Changing player position on start based on the position values of a randomly selected cube from a list

Hello,

I have a series of cubes placed in my level and I want to randomly select one of them, and transform the position of the player according to the position values on the selected “spawn” object, on start. I’m new to programming as a whole, so I’m not quite sure what detail I am missing for this to occur.

  public GameObject player;
  public GameObject[] spawnspots;
  private Vector3 spawnLocation;
  private Vector3 PlayerStart;
  void Awake()
  {
      player = GameObject.Find("Player");
      PlayerStart = player.transform.position;
      spawnspots = GameObject.FindGameObjectsWithTag("Respawn");
  }
  void Start()
  {
      setspawnlocation();
  }
  void setspawnlocation()
  {
      int spawn = Random.Range(0, spawnspots.Length);
      spawnLocation = spawnspots[spawn].transform.position;
      PlayerStart = spawnLocation;
  }

This doesn’t look to bad, I think the only thing you are missing is to actually use your cube location to move the player to your desired spot. Add this to the end of your setspawnlocation function.

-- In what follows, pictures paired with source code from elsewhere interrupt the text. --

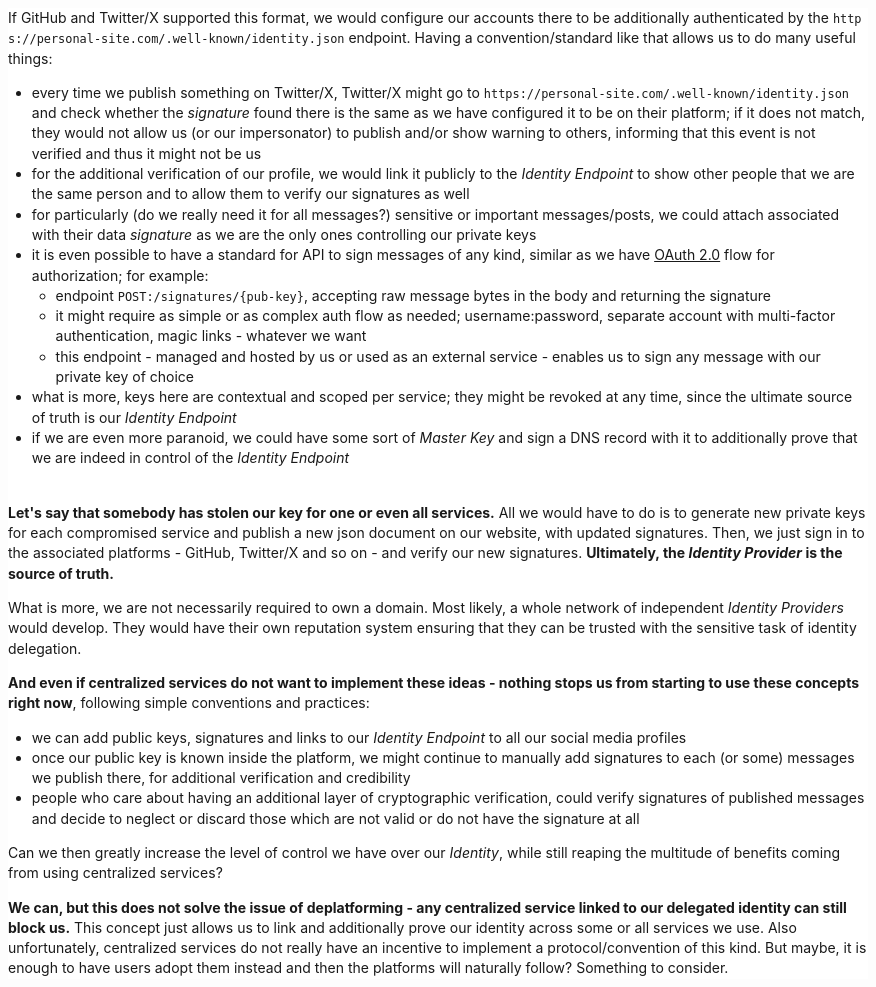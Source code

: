 If GitHub and Twitter/X supported this format, we would configure our accounts there to be additionally authenticated by the `https://personal-site.com/.well-known/identity.json` endpoint. Having a convention/standard like that allows us to do many useful things:
* every time we publish something on Twitter/X, Twitter/X might go to `https://personal-site.com/.well-known/identity.json` and check whether the *signature* found there is the same as we have configured it to be on their platform; if it does not match, they would not allow us (or our impersonator) to publish and/or show warning to others, informing that this event is not verified and thus it might not be us
* for the additional verification of our profile, we would link it publicly to the *Identity Endpoint* to show other people that we are the same person and to allow them to verify our signatures as well
* for particularly (do we really need it for all messages?) sensitive or important messages/posts, we could attach associated with their data *signature* as we are the only ones controlling our private keys
* it is even possible to have a standard for API to sign messages of any kind, similar as we have [OAuth 2.0](https://oauth.net/2/) flow for authorization; for example:
    * endpoint `POST:/signatures/{pub-key}`, accepting raw message bytes in the body and returning the signature
    * it might require as simple or as complex auth flow as needed; username:password, separate account with multi-factor authentication, magic links - whatever we want
    * this endpoint - managed and hosted by us or used as an external service - enables us to sign any message with our private key of choice
* what is more, keys here are contextual and scoped per service; they might be revoked at any time, since the ultimate source of truth is our *Identity Endpoint*
* if we are even more paranoid, we could have some sort of *Master Key* and sign a DNS record with it to additionally prove that we are indeed  in control of the *Identity Endpoint*

\
**Let's say that somebody has stolen our key for one or even all services.** All we would have to do is to generate new private keys for each compromised service and publish a new json document on our website, with updated signatures. Then, we just sign in to the associated platforms - GitHub, Twitter/X and so on - and verify our new signatures. **Ultimately, the *Identity Provider* is the source of truth.**

What is more, we are not necessarily required to own a domain. Most likely, a whole network of independent *Identity Providers* would develop. They would have their own reputation system ensuring that they can be trusted with the sensitive task of identity delegation.

**And even if centralized services do not want to implement these ideas - nothing stops us from starting to use these concepts right now**, following simple conventions and practices:
* we can add public keys, signatures and links to our *Identity Endpoint* to all our social media profiles
* once our public key is known inside the platform, we might continue to manually add signatures to each (or some) messages we publish there, for additional verification and credibility
* people who care about having an additional layer of cryptographic verification, could verify signatures of published messages and decide to neglect or discard those which are not valid or do not have the signature at all

Can we then greatly increase the level of control we have over our *Identity*, while still reaping the multitude of benefits coming from using centralized services?

**We can, but this does not solve the issue of deplatforming - any centralized service linked to our delegated identity can still block us.** This concept just allows us to link and additionally prove our identity across some or all services we use. Also unfortunately, centralized services do not really have an incentive to implement a protocol/convention of this kind. But maybe, it is enough to have users adopt them instead and then the platforms will naturally follow? Something to consider.

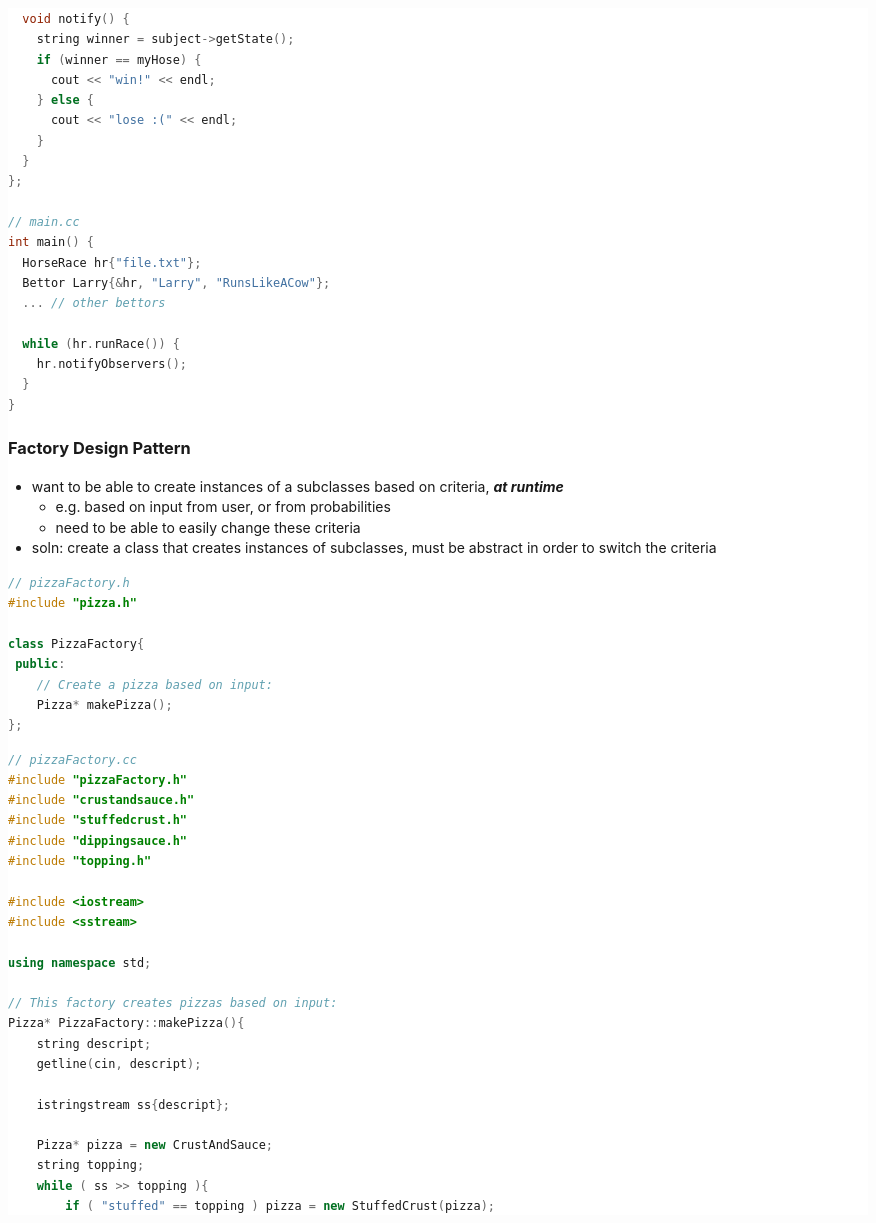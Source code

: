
 ```cpp
  void notify() {
    string winner = subject->getState();
    if (winner == myHose) {
      cout << "win!" << endl;
    } else {
      cout << "lose :(" << endl;
    }
  }
};

// main.cc
int main() {
  HorseRace hr{"file.txt"};
  Bettor Larry{&hr, "Larry", "RunsLikeACow"};
  ... // other bettors

  while (hr.runRace()) {
    hr.notifyObservers();
  }
}
```

### Factory Design Pattern <a name="fdp"></a>
* want to be able to create instances of a subclasses based on criteria, ***at runtime***
  * e.g. based on input from user, or from probabilities
  * need to be able to easily change these criteria
* soln: create a class that creates instances of subclasses, must be abstract in order to switch the criteria

```cpp
// pizzaFactory.h
#include "pizza.h"

class PizzaFactory{
 public:
	// Create a pizza based on input:
	Pizza* makePizza();
};
```

```cpp
// pizzaFactory.cc
#include "pizzaFactory.h"
#include "crustandsauce.h"
#include "stuffedcrust.h"
#include "dippingsauce.h"
#include "topping.h"

#include <iostream>
#include <sstream>

using namespace std;

// This factory creates pizzas based on input:
Pizza* PizzaFactory::makePizza(){
	string descript;
	getline(cin, descript);

	istringstream ss{descript};

	Pizza* pizza = new CrustAndSauce;
	string topping;
	while ( ss >> topping ){
		if ( "stuffed" == topping ) pizza = new StuffedCrust(pizza);
```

player.transform.position = spawnLocation;

I think where you are getting mixed up is you think that by setting PlayerStart = player.transform.position; in your Awake method, you can now treat PlayerStart as player.transform.position, just under a different name. This is not the case. When you call PlayerStart = player.transform.position, PlayerStart just gets a copy of whatever value player.transform.position has. If the player position was (1,1,1), PlayerStart is now (1,1,1). But if the player position changes, PlayerStart keeps its value of (1,1,1).
**
So when you say PlayerStart = spawnLocation; you are not changing the position of the player, you are just saying “Ok, PlayerStart had some Vector3 value that was at one point copied from the player position, but now I want it to forget that value and copy from spawnLocation instead”.
**
If this is still confusing I recommend looking up the difference between “pass by reference” and “pass by value”. Since Vector3 is a struct it always copies its data, rather than holding a reference to the original data.